Shapovalov didn’t take the loss well, smashing his racquet onto the blue hard court at Rod Laver Arena immediately after his final volley drifted. It was a stark contrast to Nadal, who has never broken (or thrown) a racket in anger during a match in his nearly 20-year professional career.

But Shapovalov was both discouraged and disappointed by Nadal, the Spanish champion whom Shapovalov first met as a nine-year-old ball boy at the Canadian Open in Montreal and then beat, Hollywood-style, in the same city in their first game in 2017. .

Even though Shapovalov was wide-eyed about the Spaniard, he didn’t hold back on Tuesday: complaining during and after the game that Nadal was being given more time between points than allowed.

After winning the first set, Nadal changed clothes and was slow to leave his chair after the referee, Carlos Bernardes, called “Time”. Shapovalov took the balls and prepared to serve while waiting, and when Nadal finally arrived on the court, Shapovalov approached Bernardes and said Nadal should have been penalized for the delay.

Shapovalov later repeated, “You are all corrupt”, to Bernardes before serving.

Shapovalov, 22, received no code violation for the comment and later said, apologetically, “I think I misspoke.” But he also complained during the game that Nadal was stretching the spirit of the rules by taking an extended break before the final set for a combined medical time-out and trip to the bathroom.

Shapovalov questioned Bernardes at length as they awaited Nadal’s return, saying he hadn’t been allowed to combine the two in a past tournament. Shapovalov repeated his accusations of favoritism at a press conference after his defeat.

“They are legends of the game,” he said of stars like Nadal, “but when you step onto the pitch it should be equal.”

Bernardes, a veteran chair umpire from Brazil, gave Nadal a time violation for taking too long to serve in the fourth set. Bernardes and Nadal didn’t always agree, and Bernardes was barred from working Nadal’s matches during a cooling-off period in 2015. But that informal ban soon ended.

Nadal dismissed Shapovalov’s accusations of favoritism and said it was common practice to take extra time to change clothes and equipment after a set played in such scorching conditions.

“I think he was really wrong,” Nadal said in Spanish of Shapovalov. “When you lose a match like this, you get frustrated. I have a lot of affection for Denis. I think he’s a good guy with a lot of talent, the talent to win several Grand Slam tournaments. No way I don’t want to argue with him. But I think he’s wrong. He’s young and when you’re young you make mistakes.

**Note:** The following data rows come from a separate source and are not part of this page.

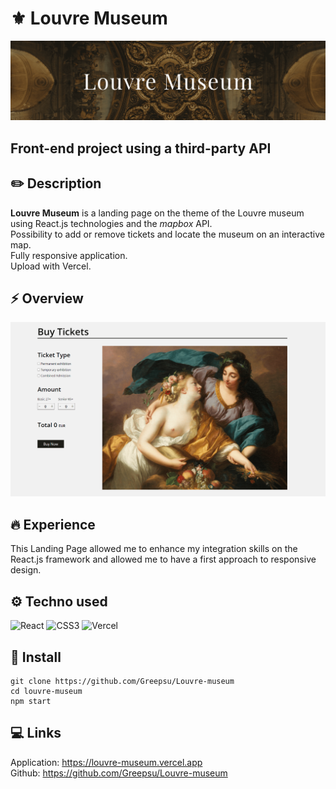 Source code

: # ⚜️ Louvre Museum

![louvre-museum app header](src/assets/images/louvrereadmeheader.png)

## Front-end project using a third-party API

## ✏️ Description

**Louvre Museum** is a landing page on the theme of the Louvre museum using React.js technologies and the _mapbox_ API. <br/>
Possibility to add or remove tickets and locate the museum on an interactive map.<br/>
Fully responsive application. <br/>
Upload with Vercel.

## ⚡️ Overview

![louvre-museum app overview](src/assets/images/louvre-overview.png)

## 🔥 Experience

This Landing Page allowed me to enhance my integration skills on the React.js framework and allowed me to have a first approach to responsive design.

## ⚙️ Techno used

<img alt="React" src="https://img.shields.io/badge/-React-45b8d8?style=flat-square&logo=react&logoColor=white" /> <img alt="CSS3" src="https://img.shields.io/badge/-CSS3-1572B6?style=flat-square&logo=CSS3&logoColor=white" /> <img alt="Vercel" src="https://img.shields.io/badge/-Vercel-f1f1f1?style=flat-square&logo=Vercel&logoColor=000000" />

## 🔧 Install

```
git clone https://github.com/Greepsu/Louvre-museum
cd louvre-museum
npm start
```

## 💻 Links

Application: https://louvre-museum.vercel.app <br/>
Github: https://github.com/Greepsu/Louvre-museum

Nadal observed that the rules have been tightened in recent seasons to make it harder to favor the elite or any player due to the advent of online electronic calling, shot clocks between points and , this season, stricter time limits for bathroom breaks.

“You have less room now to influence anything,” said Nadal, who added he was not interested in gaining an advantage on the pitch.